Work required >> Lines from the beginning of the data through the line containing "## Database Setup" are to be copied exactly, with no other line included.

Records from a data source
§ §

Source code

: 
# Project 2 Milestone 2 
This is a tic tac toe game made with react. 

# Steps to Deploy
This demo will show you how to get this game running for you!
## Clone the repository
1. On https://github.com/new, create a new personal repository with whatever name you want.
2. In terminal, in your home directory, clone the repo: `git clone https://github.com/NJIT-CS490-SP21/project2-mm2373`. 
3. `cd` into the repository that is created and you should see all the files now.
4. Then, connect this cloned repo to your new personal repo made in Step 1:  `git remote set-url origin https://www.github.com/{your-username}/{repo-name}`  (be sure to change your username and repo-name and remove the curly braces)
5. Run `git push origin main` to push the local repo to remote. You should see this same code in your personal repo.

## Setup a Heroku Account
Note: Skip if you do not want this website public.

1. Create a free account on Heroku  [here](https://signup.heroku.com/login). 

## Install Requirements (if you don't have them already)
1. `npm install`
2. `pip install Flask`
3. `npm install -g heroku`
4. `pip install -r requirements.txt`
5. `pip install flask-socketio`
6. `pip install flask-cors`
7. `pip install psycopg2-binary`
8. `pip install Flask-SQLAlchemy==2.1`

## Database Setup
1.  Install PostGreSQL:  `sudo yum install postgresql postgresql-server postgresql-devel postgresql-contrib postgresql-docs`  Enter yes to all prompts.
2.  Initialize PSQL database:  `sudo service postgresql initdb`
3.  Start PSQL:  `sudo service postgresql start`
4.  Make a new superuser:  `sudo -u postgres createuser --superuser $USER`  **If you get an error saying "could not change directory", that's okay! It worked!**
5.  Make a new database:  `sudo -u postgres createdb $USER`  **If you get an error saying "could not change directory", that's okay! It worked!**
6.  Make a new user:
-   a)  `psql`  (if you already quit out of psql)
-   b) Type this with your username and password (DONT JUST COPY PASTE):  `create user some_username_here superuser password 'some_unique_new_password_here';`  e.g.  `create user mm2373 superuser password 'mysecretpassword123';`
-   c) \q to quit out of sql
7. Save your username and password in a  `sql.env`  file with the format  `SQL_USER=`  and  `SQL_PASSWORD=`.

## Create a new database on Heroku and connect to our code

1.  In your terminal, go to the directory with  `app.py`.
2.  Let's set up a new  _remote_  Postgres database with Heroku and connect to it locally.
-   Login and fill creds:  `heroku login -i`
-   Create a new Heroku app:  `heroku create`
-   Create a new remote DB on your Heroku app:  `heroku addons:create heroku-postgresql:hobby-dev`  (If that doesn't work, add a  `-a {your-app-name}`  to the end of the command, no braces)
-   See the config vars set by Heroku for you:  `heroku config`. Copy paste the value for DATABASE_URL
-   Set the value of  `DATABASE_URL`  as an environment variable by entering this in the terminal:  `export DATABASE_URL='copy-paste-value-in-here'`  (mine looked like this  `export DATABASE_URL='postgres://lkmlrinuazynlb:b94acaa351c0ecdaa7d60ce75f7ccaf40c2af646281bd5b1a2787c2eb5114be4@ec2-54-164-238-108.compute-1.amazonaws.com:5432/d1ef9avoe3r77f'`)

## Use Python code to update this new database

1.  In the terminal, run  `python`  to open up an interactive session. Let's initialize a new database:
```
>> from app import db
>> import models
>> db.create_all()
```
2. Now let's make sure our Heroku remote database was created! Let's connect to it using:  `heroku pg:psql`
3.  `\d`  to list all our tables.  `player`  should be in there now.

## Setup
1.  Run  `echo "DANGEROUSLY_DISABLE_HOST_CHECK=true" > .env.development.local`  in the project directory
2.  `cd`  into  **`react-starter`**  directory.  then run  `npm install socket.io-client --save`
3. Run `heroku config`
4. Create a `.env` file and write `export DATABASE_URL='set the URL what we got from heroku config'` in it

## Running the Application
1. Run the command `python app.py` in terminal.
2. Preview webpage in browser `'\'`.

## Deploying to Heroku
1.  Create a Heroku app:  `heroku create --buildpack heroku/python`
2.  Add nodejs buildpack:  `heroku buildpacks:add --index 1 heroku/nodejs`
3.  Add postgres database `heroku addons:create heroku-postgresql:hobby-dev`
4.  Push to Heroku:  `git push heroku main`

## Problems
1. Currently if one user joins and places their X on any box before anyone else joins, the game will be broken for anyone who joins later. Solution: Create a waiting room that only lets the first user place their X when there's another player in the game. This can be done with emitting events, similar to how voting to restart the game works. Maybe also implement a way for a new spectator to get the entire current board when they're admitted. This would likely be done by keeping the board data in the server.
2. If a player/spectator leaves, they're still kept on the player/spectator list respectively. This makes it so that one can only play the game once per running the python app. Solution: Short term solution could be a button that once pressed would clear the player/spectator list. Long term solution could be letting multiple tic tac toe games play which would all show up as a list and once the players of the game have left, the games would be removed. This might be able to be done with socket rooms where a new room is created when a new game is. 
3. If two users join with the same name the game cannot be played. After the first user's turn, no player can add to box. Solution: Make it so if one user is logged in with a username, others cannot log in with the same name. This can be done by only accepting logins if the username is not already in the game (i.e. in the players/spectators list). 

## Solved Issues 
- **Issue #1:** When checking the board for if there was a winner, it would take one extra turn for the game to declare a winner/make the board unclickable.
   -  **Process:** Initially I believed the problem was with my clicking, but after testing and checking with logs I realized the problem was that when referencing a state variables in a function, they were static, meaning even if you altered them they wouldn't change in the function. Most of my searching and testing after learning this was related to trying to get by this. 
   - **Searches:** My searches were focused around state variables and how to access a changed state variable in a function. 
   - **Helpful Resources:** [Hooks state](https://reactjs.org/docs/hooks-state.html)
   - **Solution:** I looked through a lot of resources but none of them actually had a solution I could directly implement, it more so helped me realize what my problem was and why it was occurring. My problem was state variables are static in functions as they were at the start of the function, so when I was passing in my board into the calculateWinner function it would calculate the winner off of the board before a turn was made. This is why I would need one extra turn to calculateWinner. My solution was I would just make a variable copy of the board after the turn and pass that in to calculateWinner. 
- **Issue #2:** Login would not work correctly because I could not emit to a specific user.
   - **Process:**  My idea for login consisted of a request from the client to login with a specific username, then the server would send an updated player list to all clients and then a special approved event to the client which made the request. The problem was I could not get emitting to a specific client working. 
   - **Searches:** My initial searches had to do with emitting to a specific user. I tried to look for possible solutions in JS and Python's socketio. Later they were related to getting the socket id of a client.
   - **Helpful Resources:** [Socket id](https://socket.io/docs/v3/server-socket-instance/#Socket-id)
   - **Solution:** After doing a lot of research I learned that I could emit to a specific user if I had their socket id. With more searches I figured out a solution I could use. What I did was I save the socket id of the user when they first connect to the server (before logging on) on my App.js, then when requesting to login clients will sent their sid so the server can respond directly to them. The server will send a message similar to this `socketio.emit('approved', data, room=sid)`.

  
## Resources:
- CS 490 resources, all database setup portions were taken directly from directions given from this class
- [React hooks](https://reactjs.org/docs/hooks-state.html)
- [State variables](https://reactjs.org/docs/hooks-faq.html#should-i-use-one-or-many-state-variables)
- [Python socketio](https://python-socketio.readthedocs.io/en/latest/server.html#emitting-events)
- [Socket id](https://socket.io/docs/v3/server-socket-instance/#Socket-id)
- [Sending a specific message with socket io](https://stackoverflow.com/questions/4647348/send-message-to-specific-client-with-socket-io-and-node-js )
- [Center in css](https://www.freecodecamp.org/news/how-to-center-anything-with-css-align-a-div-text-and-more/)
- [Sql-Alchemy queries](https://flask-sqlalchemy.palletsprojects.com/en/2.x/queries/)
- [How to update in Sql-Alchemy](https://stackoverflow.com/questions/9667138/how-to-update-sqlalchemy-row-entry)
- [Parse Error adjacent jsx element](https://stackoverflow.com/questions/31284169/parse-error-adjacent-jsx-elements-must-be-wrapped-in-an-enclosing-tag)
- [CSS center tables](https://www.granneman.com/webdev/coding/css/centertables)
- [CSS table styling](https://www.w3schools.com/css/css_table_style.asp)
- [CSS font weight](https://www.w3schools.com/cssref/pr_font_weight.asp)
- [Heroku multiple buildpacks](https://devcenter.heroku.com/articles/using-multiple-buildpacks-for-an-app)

§ §

Output of the exercise >>
Source code

: 
# Project 2 Milestone 2 
This is a tic tac toe game made with react. 

# Steps to Deploy
This demo will show you how to get this game running for you!
## Clone the repository
1. On https://github.com/new, create a new personal repository with whatever name you want.
2. In terminal, in your home directory, clone the repo: `git clone https://github.com/NJIT-CS490-SP21/project2-mm2373`. 
3. `cd` into the repository that is created and you should see all the files now.
4. Then, connect this cloned repo to your new personal repo made in Step 1:  `git remote set-url origin https://www.github.com/{your-username}/{repo-name}`  (be sure to change your username and repo-name and remove the curly braces)
5. Run `git push origin main` to push the local repo to remote. You should see this same code in your personal repo.

## Setup a Heroku Account
Note: Skip if you do not want this website public.

1. Create a free account on Heroku  [here](https://signup.heroku.com/login). 

## Install Requirements (if you don't have them already)
1. `npm install`
2. `pip install Flask`
3. `npm install -g heroku`
4. `pip install -r requirements.txt`
5. `pip install flask-socketio`
6. `pip install flask-cors`
7. `pip install psycopg2-binary`
8. `pip install Flask-SQLAlchemy==2.1`

## Database Setup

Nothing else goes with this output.